Opposition to the eighteenth amendment in the house of representatives.

Henry J. Manwell , The Graduate Center, City University of New York Follow

Date of Degree

Document type, degree name.

Liberal Studies

Thomas Kessner

Subject Categories

United States History

Prohibition, Opposition, Repeal

The Eighteenth Amendment to the United States Constitution forbade the manufacture and sale of alcoholic beverages in the Nation. The National Government was to enforce Prohibition in every state of the union. Before there was consideration of the Amendment, the Temperance Movement in the United States was a constant factor in American life. From Colonial times on, there were groups promoting temperance and abstinence from alcohol.

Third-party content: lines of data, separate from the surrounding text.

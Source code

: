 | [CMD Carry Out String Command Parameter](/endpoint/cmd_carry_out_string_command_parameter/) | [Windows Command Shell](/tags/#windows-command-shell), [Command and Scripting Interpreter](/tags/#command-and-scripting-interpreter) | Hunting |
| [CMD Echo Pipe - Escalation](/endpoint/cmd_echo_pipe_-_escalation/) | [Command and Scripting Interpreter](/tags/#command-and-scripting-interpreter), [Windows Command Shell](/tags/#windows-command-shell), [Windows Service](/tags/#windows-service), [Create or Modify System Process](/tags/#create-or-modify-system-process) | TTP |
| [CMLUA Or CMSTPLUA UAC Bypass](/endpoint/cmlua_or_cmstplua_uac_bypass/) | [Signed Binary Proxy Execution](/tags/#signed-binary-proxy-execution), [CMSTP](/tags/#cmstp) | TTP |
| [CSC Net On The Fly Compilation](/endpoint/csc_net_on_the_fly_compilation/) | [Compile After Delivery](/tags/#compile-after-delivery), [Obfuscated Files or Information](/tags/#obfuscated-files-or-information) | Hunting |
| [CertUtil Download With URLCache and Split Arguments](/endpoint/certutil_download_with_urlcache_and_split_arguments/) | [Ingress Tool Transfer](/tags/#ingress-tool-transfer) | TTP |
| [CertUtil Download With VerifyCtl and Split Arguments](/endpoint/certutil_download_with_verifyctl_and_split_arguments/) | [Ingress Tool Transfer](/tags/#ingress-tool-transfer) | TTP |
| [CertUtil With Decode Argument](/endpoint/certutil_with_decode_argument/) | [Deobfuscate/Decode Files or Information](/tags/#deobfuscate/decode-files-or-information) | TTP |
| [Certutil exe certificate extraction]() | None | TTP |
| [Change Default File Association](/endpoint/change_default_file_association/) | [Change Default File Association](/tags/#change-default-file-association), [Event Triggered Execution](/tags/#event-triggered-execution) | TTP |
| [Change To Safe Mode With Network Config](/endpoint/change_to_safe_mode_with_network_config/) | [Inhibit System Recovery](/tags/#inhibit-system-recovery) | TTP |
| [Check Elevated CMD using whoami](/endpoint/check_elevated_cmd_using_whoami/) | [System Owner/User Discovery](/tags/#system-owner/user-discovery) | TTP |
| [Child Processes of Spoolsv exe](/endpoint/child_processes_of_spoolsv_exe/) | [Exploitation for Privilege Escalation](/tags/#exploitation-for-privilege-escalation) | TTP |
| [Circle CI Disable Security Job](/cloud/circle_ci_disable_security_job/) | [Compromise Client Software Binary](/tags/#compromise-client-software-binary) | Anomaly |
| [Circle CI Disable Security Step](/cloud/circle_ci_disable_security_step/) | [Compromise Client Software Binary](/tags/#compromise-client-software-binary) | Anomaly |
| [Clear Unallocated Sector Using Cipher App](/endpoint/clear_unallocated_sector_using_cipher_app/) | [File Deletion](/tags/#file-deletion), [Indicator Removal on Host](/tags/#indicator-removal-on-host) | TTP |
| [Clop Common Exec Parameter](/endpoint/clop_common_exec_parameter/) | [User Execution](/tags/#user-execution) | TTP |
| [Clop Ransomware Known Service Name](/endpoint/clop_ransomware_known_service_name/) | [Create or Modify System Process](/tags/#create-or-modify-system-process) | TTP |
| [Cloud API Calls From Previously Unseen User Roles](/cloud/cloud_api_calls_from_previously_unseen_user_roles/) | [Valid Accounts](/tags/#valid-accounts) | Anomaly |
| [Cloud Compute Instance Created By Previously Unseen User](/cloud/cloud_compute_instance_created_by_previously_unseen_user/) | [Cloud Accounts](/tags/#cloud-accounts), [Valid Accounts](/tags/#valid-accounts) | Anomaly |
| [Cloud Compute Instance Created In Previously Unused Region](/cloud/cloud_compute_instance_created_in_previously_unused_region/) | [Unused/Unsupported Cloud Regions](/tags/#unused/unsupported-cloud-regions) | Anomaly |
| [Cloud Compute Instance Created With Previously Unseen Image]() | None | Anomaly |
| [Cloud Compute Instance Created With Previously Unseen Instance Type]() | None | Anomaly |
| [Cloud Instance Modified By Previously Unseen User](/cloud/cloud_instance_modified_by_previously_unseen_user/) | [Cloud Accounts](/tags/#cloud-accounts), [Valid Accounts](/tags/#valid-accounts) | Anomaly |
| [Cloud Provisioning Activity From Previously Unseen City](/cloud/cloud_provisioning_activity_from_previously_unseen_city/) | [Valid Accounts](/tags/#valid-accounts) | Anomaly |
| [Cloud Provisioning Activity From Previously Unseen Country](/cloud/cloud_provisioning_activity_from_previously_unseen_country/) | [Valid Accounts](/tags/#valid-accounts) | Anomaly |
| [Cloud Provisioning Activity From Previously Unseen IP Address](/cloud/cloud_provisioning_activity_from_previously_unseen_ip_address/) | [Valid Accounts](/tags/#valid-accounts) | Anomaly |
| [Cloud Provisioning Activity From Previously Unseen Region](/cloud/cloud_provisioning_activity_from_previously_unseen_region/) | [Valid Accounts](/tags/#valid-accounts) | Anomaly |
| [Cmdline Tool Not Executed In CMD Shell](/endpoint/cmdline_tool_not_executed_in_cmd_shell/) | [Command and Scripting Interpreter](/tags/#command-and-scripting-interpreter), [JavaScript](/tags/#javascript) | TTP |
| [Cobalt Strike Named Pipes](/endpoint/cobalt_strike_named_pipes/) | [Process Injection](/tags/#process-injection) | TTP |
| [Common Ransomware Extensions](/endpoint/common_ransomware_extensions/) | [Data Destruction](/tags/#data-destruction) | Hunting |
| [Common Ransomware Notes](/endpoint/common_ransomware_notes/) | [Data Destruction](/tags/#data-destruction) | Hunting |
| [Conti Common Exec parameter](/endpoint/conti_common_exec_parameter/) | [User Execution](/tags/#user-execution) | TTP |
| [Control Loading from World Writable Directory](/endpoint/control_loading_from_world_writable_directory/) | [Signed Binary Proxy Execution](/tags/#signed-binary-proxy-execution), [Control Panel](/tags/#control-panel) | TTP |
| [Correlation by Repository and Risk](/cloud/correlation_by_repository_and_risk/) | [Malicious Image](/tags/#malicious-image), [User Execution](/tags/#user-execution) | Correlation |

By the beginning of the Twentieth Century two important groups had formed to promote the Temperance Movement- The Women’s Christian Temperance Union and the Anti-Saloon League. In period prior to the First World War, there developed a movement toward national Prohibition. Prior to that point Temperance groups focused on individuals abstaining from alcohol or on local communities banning its manufacture and sale.

By 1917, the Eighteenth Amendment to the Constitution was being debated in Congress. The Senate passed it with very little discussion, and the House of Representatives took up the matter in December, 1917. While debate was fairly short, several points were advanced that presaged the ultimate failure of the Amendment. These are its unenforceability, the lack of state control over the alcohol industry and the impossibility of legislating sober living. These points were also prominent in the ratification debates in Connecticut and Rhode Island.

The Amendment ultimately failed and was repealed in 1933. Those who have studied the process for the Amendment and its failure indicate that it failed because it was imposed by the government. The vast majority of the population did not want it. This thesis validates those points.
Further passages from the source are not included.